Air pollution in Hungary decreases slowly but steadily
traffic and heating are the main culprits
A healthy adult takes 14-18 breaths a minute, so it’s easy to see why air pollution is a serious health hazard. In Hungary, the main threats to air quality are road traffic and outdated household heating. The most hazardous pollutants are nitrogen-oxide, dust particles, and increasing ground-level ozone.
Air quality is a basic qualitative factor of human life. Pollutants directly threaten people’s health, and damage our environment. Due to damage mitigation costs, air pollution is a burden on the economy as well. Consequently, lowering the emission of pollutants and thus improving (or preserving) the quality of air is in the interest of society as a whole.
The average air pollution level in Hungary is medium in international comparison. However, there are significant differences across regions and cities. The country’s air quality primarily depends on road traffic and outdated household heating, but pollution originated far away and carried by wind may occasionally play a role, too, depending on weather conditions. Thanks to stringent and rigorously enforced regulations, industrial emission has decreased recently.
Nitrogen-oxide (NOx) and small dust particle (PM10) levels periodically exceed the relevant health hazard thresholds near busy roads. Also, ground-level ozone pollution is rising (as in other European countries). In the heating season, nitrogen-oxide and small dust particles may threaten human health, together with ground-level ozone. PM10 is a considerable health hazard because heavy metals and organic compounds that are slow to degrade are bound to the surface of the particles. Sulphur dioxide (SO2), which used to be a major pollutant, no longer deteriorates air quality thanks to upgraded power plants and better heat energy sources. Regular maintenance of home heating equipment mitigates the risk of accidents and also lowers pollutant emission.
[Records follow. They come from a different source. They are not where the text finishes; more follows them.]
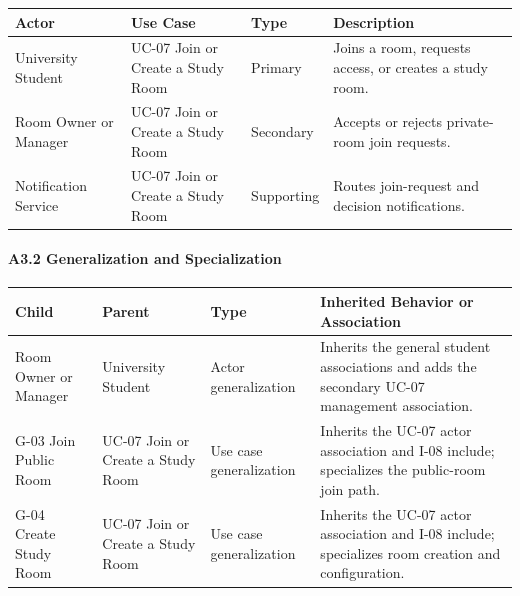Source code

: \documentclass[12pt]{article}
\renewcommand{\baselinestretch}{1.5}
\begin{document}
\begingroup
\small
\renewcommand{\baselinestretch}{1.0}\selectfont
\renewcommand{\arraystretch}{1.15}
\setlength{\tabcolsep}{6pt}
\begin{longtable}{|>{\raggedright\arraybackslash}p{}|>{\raggedright\arraybackslash}p{}|>{\raggedright\arraybackslash}p{}|>{\raggedright\arraybackslash}p{}|}
\hline
\textbf{Actor} & \textbf{Use Case} & \textbf{Type} & \textbf{Description} \\ \hline
\endhead
University Student & UC-07 Join or Create a Study Room & Primary & Joins a room, requests access, or creates a study room. \\ \hline
Room Owner or Manager & UC-07 Join or Create a Study Room & Secondary & Accepts or rejects private-room join requests. \\ \hline
Notification Service & UC-07 Join or Create a Study Room & Supporting & Routes join-request and decision notifications. \\ \hline
\end{longtable}
\endgroup
\par\medskip

\hypertarget{sec:a3-2-generalization-and-specialization}{}
\paragraph*{A3.2 Generalization and Specialization}
\par\medskip

\begingroup
\small
\renewcommand{\baselinestretch}{1.0}\selectfont
\renewcommand{\arraystretch}{1.15}
\setlength{\tabcolsep}{6pt}
\begin{longtable}{|>{\raggedright\arraybackslash}p{}|>{\raggedright\arraybackslash}p{}|>{\raggedright\arraybackslash}p{}|>{\raggedright\arraybackslash}p{}|}
\hline
\textbf{Child} & \textbf{Parent} & \textbf{Type} & \textbf{Inherited Behavior or Association} \\ \hline
\endhead
Room Owner or Manager & University Student & Actor generalization & Inherits the general student associations and adds the secondary UC-07 management association. \\ \hline
G-03 Join Public Room & UC-07 Join or Create a Study Room & Use case generalization & Inherits the UC-07 actor association and I-08 include; specializes the public-room join path. \\ \hline
G-04 Create Study Room & UC-07 Join or Create a Study Room & Use case generalization & Inherits the UC-07 actor association and I-08 include; specializes room creation and configuration. \\ \hline
\end{longtable}
\endgroup
\par\medskip
\end{document}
The emission of volatile organic compounds (VOC) and ammonia (NH3) has grown slightly since 2000. VOC are primarily emitted by vehicles and certain industrial technologies, while ammonia pollution is mostly related to animal stocks and fertiliser usage.
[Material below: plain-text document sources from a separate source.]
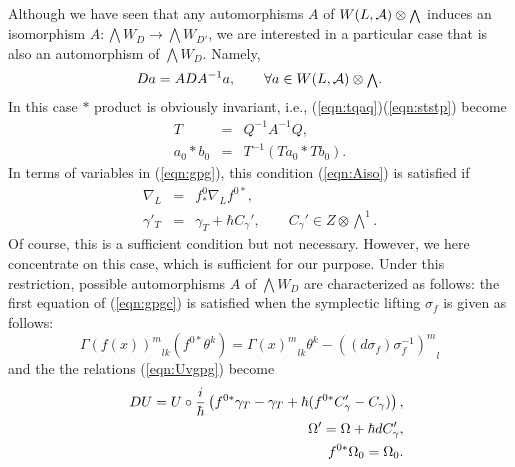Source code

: \documentclass[10pt,a4paper]{article}
\def\h{\hbar}
\begin{document}
Although we have seen that any automorphisms $A$ of $W(L,{\cal A})\otimes{\scriptstyle \bigwedge}$ induces an isomorphism $A:{\scriptstyle \bigwedge} W_D\rightarrow{\scriptstyle \bigwedge} W_{D'}$, we are interested in a particular case that is also an automorphism of ${\scriptstyle \bigwedge} W_D$. Namely,
\begin{equation}
\label{eqn:Aiso}
Da=ADA^{-1}a,\qquad \forall a\in W(L,{\cal A})\otimes {\scriptstyle \bigwedge}.
\end{equation}
In this case $*$ product is obviously invariant, i.e., (\ref{eqn:tqaq})(\ref{eqn:ststp}) become
\begin{eqnarray}
T&=&Q^{-1}A^{-1}Q,\nonumber\\
a_0*b_0&=&T^{-1}(Ta_0*Tb_0).
\end{eqnarray}
In terms of variables in (\ref{eqn:gpg}), this condition (\ref{eqn:Aiso}) is satisfied if
\begin{eqnarray}
\label{eqn:gpgc}
\nabla_L&=&f^0_*\nabla_Lf^{0*},\nonumber\\
\gamma'_T&=&\gamma_T+\h C_\gamma',\qquad  C_\gamma'\in Z\otimes {\scriptstyle \bigwedge}^1.
\end{eqnarray}
Of course, this is a sufficient condition but not necessary. However, we here concentrate on this case, which is sufficient for our purpose. Under this restriction, possible automorphisms $A$ of ${\scriptstyle \bigwedge} W_D$ are characterized as follows: the first equation of (\ref{eqn:gpgc}) is satisfied when the symplectic lifting $\sigma_f$ is given as follows:
\begin{equation}
\label{eqn:sigf}
{\Gamma(f(x))^m}_{lk}(f^{0*}\theta^k)={\Gamma(x)^m}_{lk}\theta^k-{\left((d{\sigma_f})\sigma^{-1}_f\right)^m}_l
\end{equation}
and the the relations (\ref{eqn:Uvgpg}) become
\begin{eqnarray}
\label{eqn:Uvgpa}
&&DU=U\circ {i\over\h}\left(f^{0*}\gamma_T-\gamma_T+\h(f^{0*}C_\gamma'-C_\gamma)\right),\nonumber\\
&&\Omega'=\Omega+\h dC_\gamma',\nonumber\\
&&f^{0*}\Omega_0=\Omega_0. 
\end{eqnarray} 
\end{document}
Air pollution is declining slowly but steadily, as evidenced by the fact that the annual health hazard threshold for dust particles (40 μg/m3) was exceeded at seven measurement stations in 2005, four in 2007, and three in 2008; and no threshold excess has been reported since 2009. However, the daily threshold of 50 μg/m3 is often surpassed in several parts of Hungary, where higher values are measured more frequently than the acceptable 35 times a year. In still, cloudy winter periods, the pollution level occasionally reaches or exceeds the smog alert level introduced in 2008. Various stages of smog alert were announced several times in recent years, such as in February 2012 in 16 cities and towns across the country, including Budapest, where road traffic was limited for one day. (The other settlements were Százhalombatta, Esztergom, Tatabánya, Dunaújváros, Székesfehérvár, Várpalota, Veszprém, Ajka, Győr, Pécs, Szeged, Salgótarján, Putnok, Kazincbarcika and Sajószentpéter.)
Due to the country’s geographical location, pollutant concentration above the ground often increases between October and March; and strong sunlight in July and August boosts ground-level ozone generation.
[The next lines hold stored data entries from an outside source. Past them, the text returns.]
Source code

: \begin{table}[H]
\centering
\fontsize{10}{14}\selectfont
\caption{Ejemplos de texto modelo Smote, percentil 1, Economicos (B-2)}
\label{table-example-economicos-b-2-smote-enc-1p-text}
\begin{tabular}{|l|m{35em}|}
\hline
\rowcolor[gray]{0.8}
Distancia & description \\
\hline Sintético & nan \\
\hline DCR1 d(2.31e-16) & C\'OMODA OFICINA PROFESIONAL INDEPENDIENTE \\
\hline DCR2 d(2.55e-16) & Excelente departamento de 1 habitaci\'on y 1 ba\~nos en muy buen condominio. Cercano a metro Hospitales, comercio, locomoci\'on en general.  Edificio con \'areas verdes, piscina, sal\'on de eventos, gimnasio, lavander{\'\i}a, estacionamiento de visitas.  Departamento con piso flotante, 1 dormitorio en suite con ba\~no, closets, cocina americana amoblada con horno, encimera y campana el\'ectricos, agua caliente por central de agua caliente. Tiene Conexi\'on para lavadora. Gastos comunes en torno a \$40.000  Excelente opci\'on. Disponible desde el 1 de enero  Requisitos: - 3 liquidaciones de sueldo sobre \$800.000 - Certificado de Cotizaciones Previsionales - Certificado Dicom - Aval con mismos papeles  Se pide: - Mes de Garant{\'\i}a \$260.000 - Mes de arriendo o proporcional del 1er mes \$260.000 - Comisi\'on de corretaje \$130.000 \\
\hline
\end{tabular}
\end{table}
International cooperation to protect air quality
The global fight against air pollution is governed by international treaties. Hungary is a party to all relevant international agreements, such as the Geneva Convention (and the connected protocols) on decreasing long-range trans-boundary air pollution, as well as the Stockholm Convention on persistent organic pollutants (POP). Changing air pollutant emission structures and the results of recent environmental health research have necessitated a review of previous air quality strategies. The European Union had accepted a thematic strategy aimed at combating air pollution in 2005; based on that, a new framework directive on ambient air quality was passed in 2008. That directive constitutes the basis for Hungary’s air cleanliness strategy objectives. If the goals stipulated in the Union’s thematic strategy are to be met by the agreed deadline of 2020, pollutant emissions in the EU must be cut (compared to year 2000) as follows: sulphur dioxide by 82%, nitrogen oxide by 60%, volatile organic compounds by 51%, ammonia by 27%, and primary PM 2.5 by 59%. Projections for Hungary indicate that reaching the emission targets concerning nitrogen-oxides and volatile organic compounds is questionable.